Some voters handed Thomas blank ballots, without votes marked. Others didn't seal ballots in an envelope.
"He'll tell you where to sign it," said Rose Lee Jackson. "I never sealed none of them."
"He'd be the one to write it all out," said Martha Glenn. "He asked me who do I want to vote for. He had the people's names. He'd call them off and everything."
No one claimed Thomas gave them money. No one saw Thomas change a vote.
Democrats say minority voters accept the practice, which makes it easier to vote. Critics say it invites fraud. It also violates a seldom-enforced law against getting paid to request, collect or physically possess absentee ballots.
Republicans, who have mastered absentee ballot campaigns, say they don't collect voters' ballots by hand.
"I've never heard of that," said consultant Mark Proctor. "That's pretty aggressive."
A week after the election, Brian Mulvaney called Orlando police. "What was happening was illegal," he said.
Months passed.
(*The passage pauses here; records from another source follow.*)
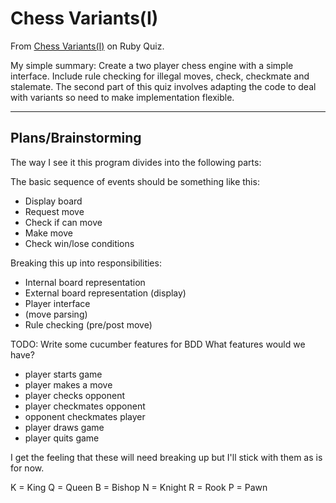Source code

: Chess Variants(I)
=================

From [Chess Variants(I)](http://www.rubyquiz.com/quiz35.html) on Ruby Quiz.

My simple summary:
Create a two player chess engine with a simple interface. Include rule checking for illegal moves, check, checkmate and stalemate. The second part of this quiz involves adapting the code to deal with variants so need to make implementation flexible.

---
Plans/Brainstorming
-------------------

The way I see it this program divides into the following parts:

The basic sequence of events should be something like this:

* Display board
* Request move
* Check if can move
* Make move
* Check win/lose conditions

Breaking this up into responsibilities:

* Internal board representation
* External board representation (display)
* Player interface
* (move parsing)
* Rule checking (pre/post move)

TODO: Write some cucumber features for BDD
What features would we have?
* player starts game
* player makes a move
* player checks opponent
* player checkmates opponent
* opponent checkmates player
* player draws game
* player quits game

I get the feeling that these will need breaking up but I'll stick with them as is for now.


K = King
Q = Queen
B = Bishop
N = Knight
R = Rook
P = Pawn
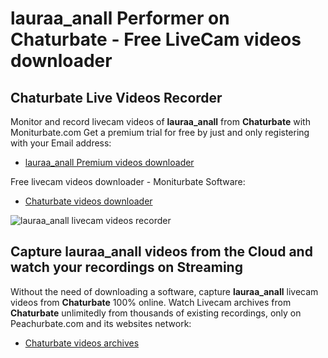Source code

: # lauraa_anall Performer on Chaturbate - Free LiveCam videos downloader

## Chaturbate Live Videos Recorder

Monitor and record livecam videos of **lauraa_anall** from **Chaturbate** with Moniturbate.com
Get a premium trial for free by just and only registering with your Email address:
* [lauraa_anall Premium videos downloader](https://moniturbate.com/request-demo-licence-key.html)

Free livecam videos downloader - Moniturbate Software:
* [Chaturbate videos downloader](https://moniturbate.com/moniturbate-download-software.html)

![lauraa_anall livecam videos recorder](https://peachurnet.com/templates/moniturbate-software.png)


## Capture lauraa_anall videos from the Cloud and watch your recordings on Streaming

Without the need of downloading a software, capture **lauraa_anall** livecam videos from **Chaturbate** 100% online.
Watch Livecam archives from **Chaturbate** unlimitedly from thousands of existing recordings, only on Peachurbate.com and its websites network:
* [Chaturbate videos archives](https://peachurnet.com/)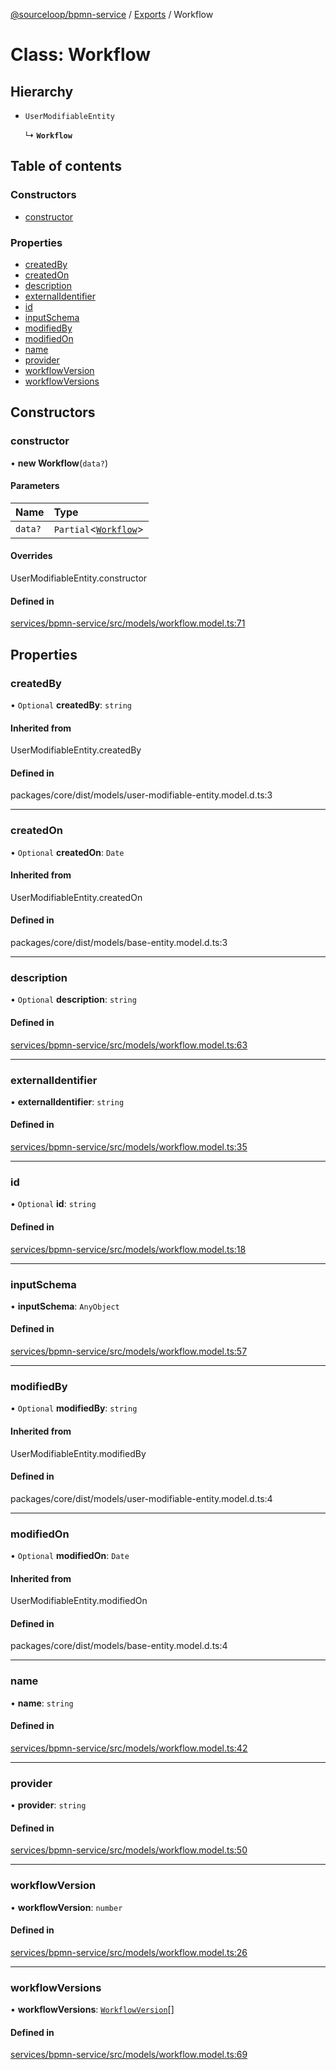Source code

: [@sourceloop/bpmn-service](../README.md) / [Exports](../modules.md) / Workflow

# Class: Workflow

## Hierarchy

- `UserModifiableEntity`

  ↳ **`Workflow`**

## Table of contents

### Constructors

- [constructor](Workflow.md#constructor)

### Properties

- [createdBy](Workflow.md#createdby)
- [createdOn](Workflow.md#createdon)
- [description](Workflow.md#description)
- [externalIdentifier](Workflow.md#externalidentifier)
- [id](Workflow.md#id)
- [inputSchema](Workflow.md#inputschema)
- [modifiedBy](Workflow.md#modifiedby)
- [modifiedOn](Workflow.md#modifiedon)
- [name](Workflow.md#name)
- [provider](Workflow.md#provider)
- [workflowVersion](Workflow.md#workflowversion)
- [workflowVersions](Workflow.md#workflowversions)

## Constructors

### constructor

• **new Workflow**(`data?`)

#### Parameters

| Name | Type |
| :------ | :------ |
| `data?` | `Partial`<[`Workflow`](Workflow.md)\> |

#### Overrides

UserModifiableEntity.constructor

#### Defined in

[services/bpmn-service/src/models/workflow.model.ts:71](https://github.com/codeweb05/repo1/blob/a4cf318/services/bpmn-service/src/models/workflow.model.ts#L71)

## Properties

### createdBy

• `Optional` **createdBy**: `string`

#### Inherited from

UserModifiableEntity.createdBy

#### Defined in

packages/core/dist/models/user-modifiable-entity.model.d.ts:3

___

### createdOn

• `Optional` **createdOn**: `Date`

#### Inherited from

UserModifiableEntity.createdOn

#### Defined in

packages/core/dist/models/base-entity.model.d.ts:3

___

### description

• `Optional` **description**: `string`

#### Defined in

[services/bpmn-service/src/models/workflow.model.ts:63](https://github.com/codeweb05/repo1/blob/a4cf318/services/bpmn-service/src/models/workflow.model.ts#L63)

___

### externalIdentifier

• **externalIdentifier**: `string`

#### Defined in

[services/bpmn-service/src/models/workflow.model.ts:35](https://github.com/codeweb05/repo1/blob/a4cf318/services/bpmn-service/src/models/workflow.model.ts#L35)

___

### id

• `Optional` **id**: `string`

#### Defined in

[services/bpmn-service/src/models/workflow.model.ts:18](https://github.com/codeweb05/repo1/blob/a4cf318/services/bpmn-service/src/models/workflow.model.ts#L18)

___

### inputSchema

• **inputSchema**: `AnyObject`

#### Defined in

[services/bpmn-service/src/models/workflow.model.ts:57](https://github.com/codeweb05/repo1/blob/a4cf318/services/bpmn-service/src/models/workflow.model.ts#L57)

___

### modifiedBy

• `Optional` **modifiedBy**: `string`

#### Inherited from

UserModifiableEntity.modifiedBy

#### Defined in

packages/core/dist/models/user-modifiable-entity.model.d.ts:4

___

### modifiedOn

• `Optional` **modifiedOn**: `Date`

#### Inherited from

UserModifiableEntity.modifiedOn

#### Defined in

packages/core/dist/models/base-entity.model.d.ts:4

___

### name

• **name**: `string`

#### Defined in

[services/bpmn-service/src/models/workflow.model.ts:42](https://github.com/codeweb05/repo1/blob/a4cf318/services/bpmn-service/src/models/workflow.model.ts#L42)

___

### provider

• **provider**: `string`

#### Defined in

[services/bpmn-service/src/models/workflow.model.ts:50](https://github.com/codeweb05/repo1/blob/a4cf318/services/bpmn-service/src/models/workflow.model.ts#L50)

___

### workflowVersion

• **workflowVersion**: `number`

#### Defined in

[services/bpmn-service/src/models/workflow.model.ts:26](https://github.com/codeweb05/repo1/blob/a4cf318/services/bpmn-service/src/models/workflow.model.ts#L26)

___

### workflowVersions

• **workflowVersions**: [`WorkflowVersion`](WorkflowVersion.md)[]

#### Defined in

[services/bpmn-service/src/models/workflow.model.ts:69](https://github.com/codeweb05/repo1/blob/a4cf318/services/bpmn-service/src/models/workflow.model.ts#L69)
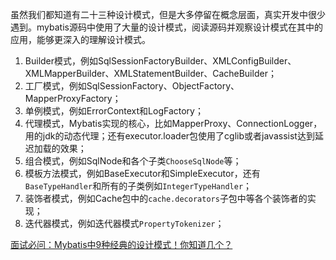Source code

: 

虽然我们都知道有二十三种设计模式，但是大多停留在概念层面，真实开发中很少遇到。mybatis源码中使用了大量的设计模式，阅读源码并观察设计模式在其中的应用，能够更深入的理解设计模式。

1. Builder模式，例如SqlSessionFactoryBuilder、XMLConfigBuilder、XMLMapperBuilder、XMLStatementBuilder、CacheBuilder；
2. 工厂模式，例如SqlSessionFactory、ObjectFactory、MapperProxyFactory；
3. 单例模式，例如ErrorContext和LogFactory；
4. 代理模式，Mybatis实现的核心，比如MapperProxy、ConnectionLogger，用的jdk的动态代理；还有executor.loader包使用了cglib或者javassist达到延迟加载的效果；
5. 组合模式，例如SqlNode和各个子类`ChooseSqlNode`等；
6. 模板方法模式，例如BaseExecutor和SimpleExecutor，还有`BaseTypeHandler`和所有的子类例如`IntegerTypeHandler`；
8. 装饰者模式，例如Cache包中的`cache.decorators`子包中等各个装饰者的实现；
9. 迭代器模式，例如迭代器模式`PropertyTokenizer`；

[面试必问：Mybatis中9种经典的设计模式！你知道几个？](https://blog.csdn.net/androidstarjack/article/details/121133873)
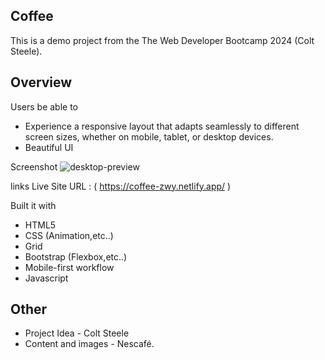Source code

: Coffee
--------------------
This is a demo project from the The Web Developer Bootcamp 2024 (Colt Steele).

Overview
--------------------
Users be able to
- Experience a responsive layout that adapts seamlessly to different screen sizes, whether on mobile, tablet, or desktop devices.
- Beautiful UI 

Screenshot
![desktop-preview](https://github.com/user-attachments/assets/b75f2658-2e60-4866-83d2-1680694dba25)

links
Live Site URL : ( https://coffee-zwy.netlify.app/ ) 

Built it with
- HTML5
- CSS (Animation,etc..)
- Grid
- Bootstrap (Flexbox,etc..)
- Mobile-first workflow
- Javascript

Other
--------------------
- Project Idea - Colt Steele
- Content and images - Nescafé.

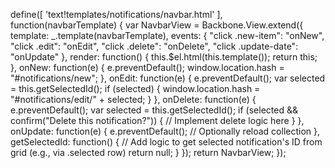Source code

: define([
    'text!templates/notifications/navbar.html'
], function(navbarTemplate) {
    var NavbarView = Backbone.View.extend({
        template: _.template(navbarTemplate),
        events: {
            "click .new-item": "onNew",
            "click .edit": "onEdit",
            "click .delete": "onDelete",
            "click .update-date": "onUpdate"
        },
        render: function() {
            this.$el.html(this.template());
            return this;
        },
        onNew: function(e) {
            e.preventDefault();
            window.location.hash = "#notifications/new";
        },
        onEdit: function(e) {
            e.preventDefault();
            var selected = this.getSelectedId();
            if (selected) {
                window.location.hash = "#notifications/edit/" + selected;
            }
        },
        onDelete: function(e) {
            e.preventDefault();
            var selected = this.getSelectedId();
            if (selected && confirm("Delete this notification?")) {
                // Implement delete logic here
            }
        },
        onUpdate: function(e) {
            e.preventDefault();
            // Optionally reload collection
        },
        getSelectedId: function() {
            // Add logic to get selected notification's ID from grid (e.g., via .selected row)
            return null;
        }
    });
    return NavbarView;
});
Then he read in the Orlando Sentinel that Dyer had been cleared.
In a letter, FDLE regional director Joyce Dawley said the agency found no basis to charges that Dyer campaign staffers had illegally collected absentee ballots.
Dawley said later that someone - she can't recall who - asked her to issue the letter.
Mulvaney called FDLE and asked how agents could clear Dyer when they had not interviewed him.
Dawley apologized and said she only meant to clear Dyer, not close the entire case.
After she met with Mulvaney, the investigation began again. A week later, FDLE agents talked about big-time charges. Agent Wayne Ivey told the Sentinel the investigation could lead to racketeering charges.
…Meanwhile, Thomas spends his days behind the screen door of his ranch house. For November's general election, he doesn't plan to collect a single absentee ballot.
Read the whole thing. I love the regional officials issuing letters that a candidate has been cleared, on orders from "someone I can't remember."
I am sure it will surprise you all to learn that Buddy Dyer is a Democrat.